Reviews
"Not everyone who visits Africa gets there in spirit. Bad Africa books abound, the detritus of ill-conceived travel. After reading this sharp-eyed, deeply felt, and clearly thought account of a safari to Zambia’s Luangwa River valley, I can see that not only did Jim Kilgo get to Africa; he was preparing to go all along. In Africa, he confronts in vivid, searching prose the tragic relation between man and nature embodied in the hunt and the many paradoxes of self and culture hunting reveals to us. He has a keen eye for the beauty of wildlife and landscape and a great appetite for the pleasures of being afield. Colors of Africa is not only a fine Africa book, it is a key to Jim Kilgo’s art and life.

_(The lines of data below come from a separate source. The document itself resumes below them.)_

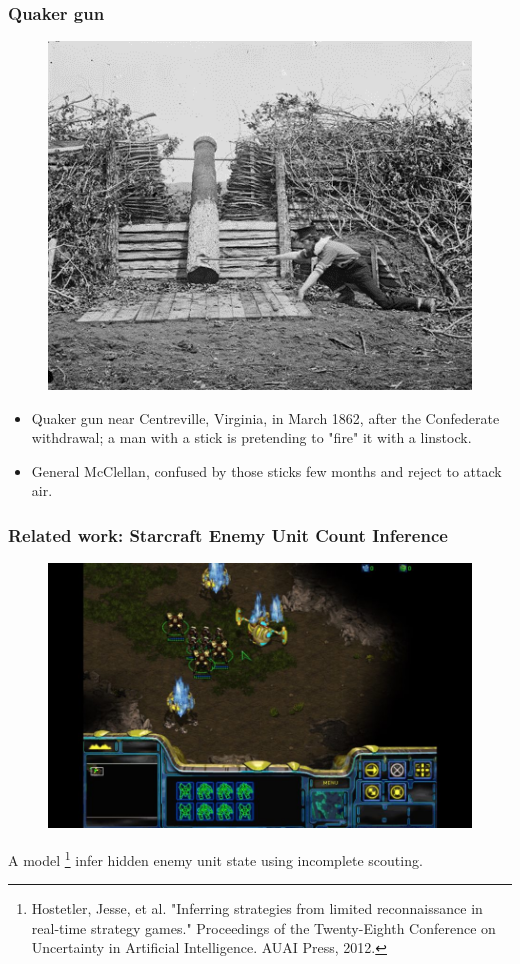 \documentclass{beamer}
\begin{document}
\begin{frame}

    \frametitle{Quaker gun}

        \begin{figure}[htb]
            \centering
            \includegraphics[width=0.4\linewidth]{quake_gun.png}
        \end{figure}    
    
        \begin{itemize}
        \item Quaker gun near Centreville, Virginia, in March 1862, after the Confederate withdrawal; a man with a stick is pretending to "fire" it with a linstock.
        \item General McClellan, confused by those sticks few months and reject to attack air.
        \end{itemize}

\end{frame}

\begin{frame}
    \frametitle{Related work: Starcraft Enemy Unit Count Inference}

    \begin{figure}[htb]
        \centering
        \includegraphics[width=0.7\linewidth]{starcraft.jpg}
    \end{figure}

    A model \footnote{Hostetler, Jesse, et al. "Inferring strategies from limited reconnaissance in real-time strategy games." Proceedings of the Twenty-Eighth Conference on Uncertainty in Artificial Intelligence. AUAI Press, 2012.
    } infer hidden enemy unit state using incomplete scouting.

\end{frame}
\end{document}
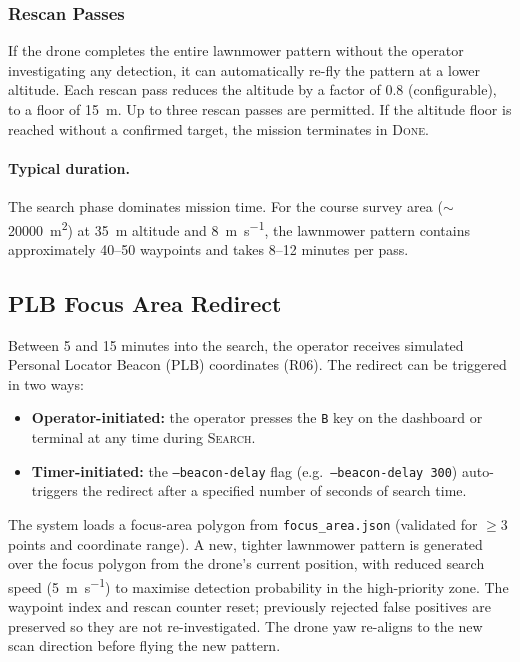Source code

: \subsubsection{Rescan Passes}

If the drone completes the entire lawnmower pattern without the operator investigating any detection, it can automatically re-fly the pattern at a lower altitude.  Each rescan pass reduces the altitude by a factor of 0.8 (configurable), to a floor of \SI{15}{\metre}.  Up to three rescan passes are permitted.  If the altitude floor is reached without a confirmed target, the mission terminates in \textsc{Done}.

\paragraph{Typical duration.}  The search phase dominates mission time.  For the course survey area ($\sim$\SI{20000}{\metre\squared}) at \SI{35}{\metre} altitude and \SI{8}{\metre\per\second}, the lawnmower pattern contains approximately 40--50 waypoints and takes 8--12 minutes per pass.

\subsection{PLB Focus Area Redirect}\label{sec:mf-plb}

Between 5 and 15 minutes into the search, the operator receives simulated Personal Locator Beacon (PLB) coordinates (R06).  The redirect can be triggered in two ways:

\begin{itemize}
  \item \textbf{Operator-initiated:} the operator presses the \texttt{B} key on the dashboard or terminal at any time during \textsc{Search}.
  \item \textbf{Timer-initiated:} the \texttt{--beacon-delay} flag (e.g.\ \texttt{--beacon-delay 300}) auto-triggers the redirect after a specified number of seconds of search time.
\end{itemize}

\noindent The system loads a focus-area polygon from \texttt{focus\_area.json} (validated for $\geq 3$ points and coordinate range).  A new, tighter lawnmower pattern is generated over the focus polygon from the drone's current position, with reduced search speed (\SI{5}{\metre\per\second}) to maximise detection probability in the high-priority zone.  The waypoint index and rescan counter reset; previously rejected false positives are preserved so they are not re-investigated.  The drone yaw re-aligns to the new scan direction before flying the new pattern.


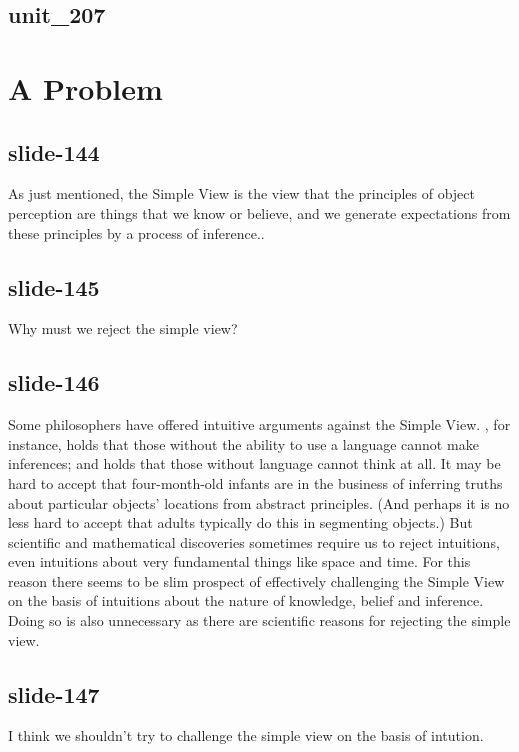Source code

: \documentclass[12pt,\papersize]{extarticle}
\begin{document}
\subsection{unit\_207}
 
 
\section{A Problem}
 
\subsection{slide-144}
As just mentioned, the Simple View is the view that the principles of object perception are things that we know or believe, and we generate expectations from these principles by a process of inference..
 
\subsection{slide-145}
Why must we reject the simple view?
 
\subsection{slide-146}
Some philosophers have offered intuitive arguments against the Simple View.
\citet{Bermudez:2003dj}, for instance, holds that those without the
ability to use a language cannot make inferences;
and \citet{Davidson:1975eq} holds that those without language cannot
think at all.
It may be hard to accept that four-month-old infants are in the business
of inferring truths about particular objects’ locations from abstract
principles.
(And perhaps it is no less hard to accept that adults typically do this
in segmenting objects.)
But scientific and mathematical discoveries sometimes require us to
reject intuitions, even intuitions about very fundamental things like
space and time.
For this reason there seems to be slim prospect of effectively
challenging the Simple View on the basis of intuitions about the nature
of knowledge, belief and inference.
Doing so is also unnecessary as there are scientific reasons for
rejecting the simple view.
 
\subsection{slide-147}
I think we shouldn't try to challenge the simple view on the basis of intution.
 
\end{document}
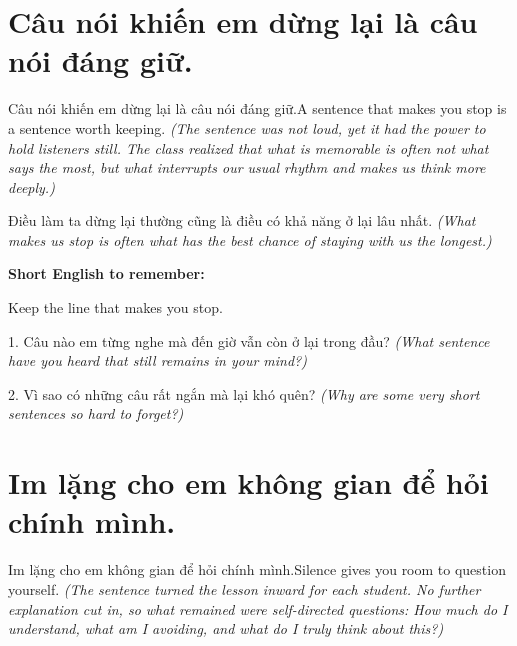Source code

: \section{Câu nói khiến em dừng lại là câu nói đáng giữ.}
\begin{truyen}{Câu nói khiến em dừng lại là câu nói đáng giữ.}{A sentence that makes you stop is a sentence worth keeping.}
\textit{(The sentence was not loud, yet it had the power to hold listeners still. The class realized that what is memorable is often not what says the most, but what interrupts our usual rhythm and makes us think more deeply.)}
\end{truyen}

\begin{baihoc}
Điều làm ta dừng lại thường cũng là điều có khả năng ở lại lâu nhất.
\textit{(What makes us stop is often what has the best chance of staying with us the longest.)}
\end{baihoc}

\begin{ghinhoanh}
\textbf{Short English to remember:}

Keep the line that makes you stop.

\end{ghinhoanh}

\begin{tuhocnhanh}
1. Câu nào em từng nghe mà đến giờ vẫn còn ở lại trong đầu? \textit{(What sentence have you heard that still remains in your mind?)}

2. Vì sao có những câu rất ngắn mà lại khó quên? \textit{(Why are some very short sentences so hard to forget?)}
\end{tuhocnhanh}
\ngancach


\section{Im lặng cho em không gian để hỏi chính mình.}
\begin{truyen}{Im lặng cho em không gian để hỏi chính mình.}{Silence gives you room to question yourself.}
\textit{(The sentence turned the lesson inward for each student. No further explanation cut in, so what remained were self-directed questions: How much do I understand, what am I avoiding, and what do I truly think about this?)}
\end{truyen}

He has taken the skills honed on his home landscape in fiction and nonfiction and tested them in the revealing light of Africa, where what is universal in his voice comes through loud and clear."
—Christopher Camuto, author of Hunting from Home
Description
Kilgo barely knew the man who invited him to Africa. A further complication: the trip was a big-game safari, which conjured troubling images of privilege and excess. Yet he went, as an observer, for Africa had enthralled him since boyhood. Kilgo's recollections of his fellow travelers and the safari staff--their forays into the bush, visits to nearby villages, and long evening talks about nature, family, and faith--are all informed by a growing awareness of Africa's complexities and contradictions. As he reflects on the swirl of customs and beliefs all around him, as he and his traveling companions draw closer together, Kilgo measures what he has learned firsthand about Africa against his readings of those who came before him, including explorer and missionary David Livingstone, writers Ernest Hemingway and Isak Dinesen, and environmentalists Mark and Delia Owens.
Kilgo thinks often about hunting: about the days-long initiatory rites of local native hunters; the motivations, beyond money, that can drive a poacher; the carnage the animals visit on each other nightly just outside the walls of the idyllic safari compound. Near the end of his stay, he is offered the chance to hunt a kudu, the great antelope of storied elusiveness. Pondering this unexpected opportunity, Kilgo wonders: Has he connected sufficiently with this remarkable place to justify his participation in the hunt? Is he ready and, above all, is he worthy?